Andrés y Virginia salieron sin prisa, subieron al carrito de golf en el que podían trasladarse dentro del complejo y se dirigieron al restaurante. Él conducía y ella pretendía mirar el paisaje. Hablaron del clima, como era de esperarse, y finalmente, para hacer más ameno el camino, ella le preguntó qué le parecía el novio… Cierto, estaban allí por una boda, la de una amiga en común. Iveth se había casado y divorciado muy joven y ahora había encontrado el amor en Gastón, un joven fotógrafo muchos años menor que ella, a quien había conocido en sus clases de Yoga. Era un chico apuesto y caballeroso que había nacido y vivido en Grenoble, Francia, hasta el traslado de su padre a la República Dominicana en una misión diplomática el año anterior. Se había instalado con su familia, compuesta solamente por Gastón y su madre, Elise. Recién graduado en Periodismo por la prestigiosa universidad de su ciudad natal, había hecho también estudios especializados en fotografía, por lo que encontró quehacer rápidamente y abrió un estudio fotográfico especializado en exteriores. Hablaba, además del francés, un español fluido, un portugués respetable y un inglés vergonzoso. Todo un galán. Como hubiese dicho la tía Esther, si ella tuviera 20 años menos… En fin, Iveth y Gastón llevaban juntos unos seis meses cuando decidieron casarse y allí estaban todos unos meses después, esperando a los invitados internacionales, a los familiares y amigos cercanos de la pareja. Un grupo de amigos de la novia decidió rentar una villa y la organizadora de la boda, una chica simpática llamada Lourdes, se encargaría de gestionarla.

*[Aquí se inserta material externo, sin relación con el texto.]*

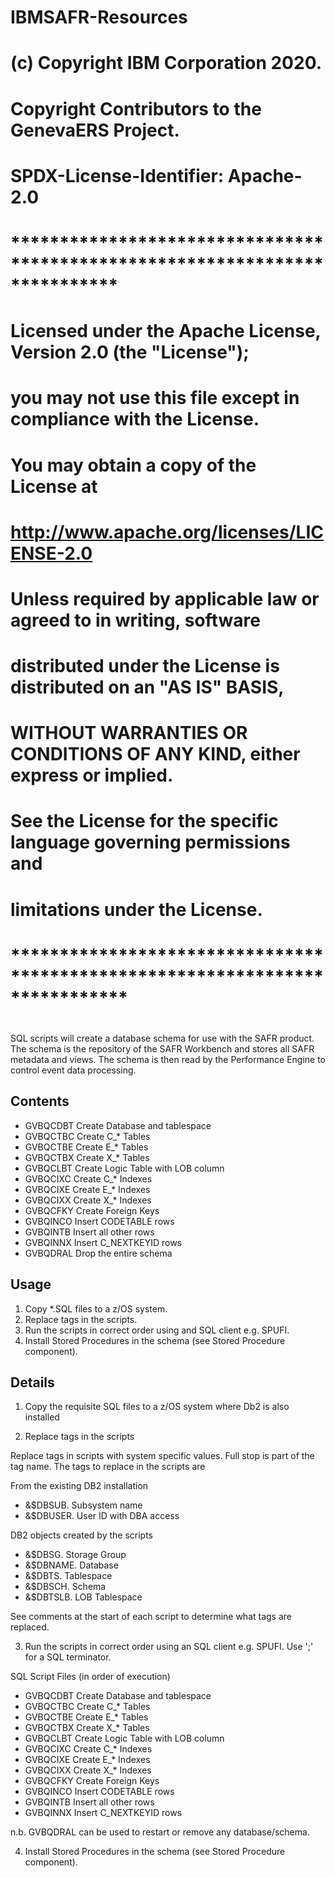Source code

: # IBMSAFR-Resources
# (c) Copyright IBM Corporation 2020. 
# Copyright Contributors to the GenevaERS Project.
# SPDX-License-Identifier: Apache-2.0
#
# ***************************************************************************
# 
# Licensed under the Apache License, Version 2.0 (the "License"); 
# you may not use this file except in compliance with the License. 
# You may obtain a copy of the License at 
# 
# http://www.apache.org/licenses/LICENSE-2.0 
# 
# Unless required by applicable law or agreed to in writing, software 
# distributed under the License is distributed on an "AS IS" BASIS, 
# WITHOUT WARRANTIES OR CONDITIONS OF ANY KIND, either express or implied.
# See the License for the specific language governing permissions and 
# limitations under the License. 
# ****************************************************************************
#


SQL scripts will create a database schema for use with the SAFR product. The
schema is the repository of the SAFR Workbench and stores all SAFR metadata and
views. The schema is then read by the Performance Engine to control event data
processing.

## Contents

- GVBQCDBT        Create Database and tablespace
- GVBQCTBC        Create C_* Tables
- GVBQCTBE        Create E_* Tables
- GVBQCTBX        Create X_* Tables
- GVBQCLBT        Create Logic Table with LOB column
- GVBQCIXC        Create C_* Indexes
- GVBQCIXE        Create E_* Indexes
- GVBQCIXX        Create X_* Indexes
- GVBQCFKY        Create Foreign Keys
- GVBQINCO        Insert CODETABLE rows
- GVBQINTB        Insert all other rows
- GVBQINNX        Insert C_NEXTKEYID rows
- GVBQDRAL        Drop the entire schema

## Usage

1. Copy *.SQL files to a z/OS system.
2. Replace tags in the scripts.
3. Run the scripts in correct order using and SQL client e.g. SPUFI.
4. Install Stored Procedures in the schema (see Stored Procedure component).

## Details

1. Copy the requisite SQL files to a z/OS system where Db2 is also installed


2. Replace tags in the scripts

Replace tags in scripts with system specific values. Full stop is part of
the tag name. The tags to replace in the scripts are

From the existing DB2 installation

- &$DBSUB.    Subsystem name
- &$DBUSER.   User ID with DBA access

DB2 objects created by the scripts

- &$DBSG.     Storage Group
- &$DBNAME.   Database
- &$DBTS.     Tablespace
- &$DBSCH.    Schema
- &$DBTSLB.   LOB Tablespace

See comments at the start of each script to determine what tags are replaced.


3. Run the scripts in correct order using an SQL client e.g. SPUFI. Use ';' for
a SQL terminator.

SQL Script Files (in order of execution)

- GVBQCDBT        Create Database and tablespace
- GVBQCTBC        Create C_* Tables
- GVBQCTBE        Create E_* Tables
- GVBQCTBX        Create X_* Tables
- GVBQCLBT        Create Logic Table with LOB column
- GVBQCIXC        Create C_* Indexes
- GVBQCIXE        Create E_* Indexes
- GVBQCIXX        Create X_* Indexes
- GVBQCFKY        Create Foreign Keys
- GVBQINCO        Insert CODETABLE rows
- GVBQINTB        Insert all other rows
- GVBQINNX        Insert C_NEXTKEYID rows

n.b. GVBQDRAL can be used to restart or remove any database/schema.

4. Install Stored Procedures in the schema (see Stored Procedure component).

Cuando Andrés recibió su llamada para que confirmara si iba acompañado y si podía compartir habitación, él le dijo que iría solo y que no necesitaba alojamiento, pues usaría la villa de sus padres. De inmediato, ella le preguntó si podía cederle lugar allí para guardar algunas cosas en los días previos a la celebración y si había espacio para acoger a algunos invitados de emergencia, a lo que él respondió que estaría allí desde el lunes para gestionar algunos temas de mantenimiento, por lo que estaba a la orden si necesitaba algo.

Esta boda tenía un itinerario largo, pues primero habría un ensayo el jueves, luego una cena de compromiso el viernes y, finalmente, la celebración sería el sábado. Algunos invitados llegarían desde el miércoles para el ensayo, por eso Virginia estaba allí, era una de las damas de honor y debía traer desde la ciudad todo el ajuar de la novia y otros encargos. Lourdes no tenía villas contratadas hasta el jueves, así que cuando ella llegó, debió alojarse en la villa de Andrés.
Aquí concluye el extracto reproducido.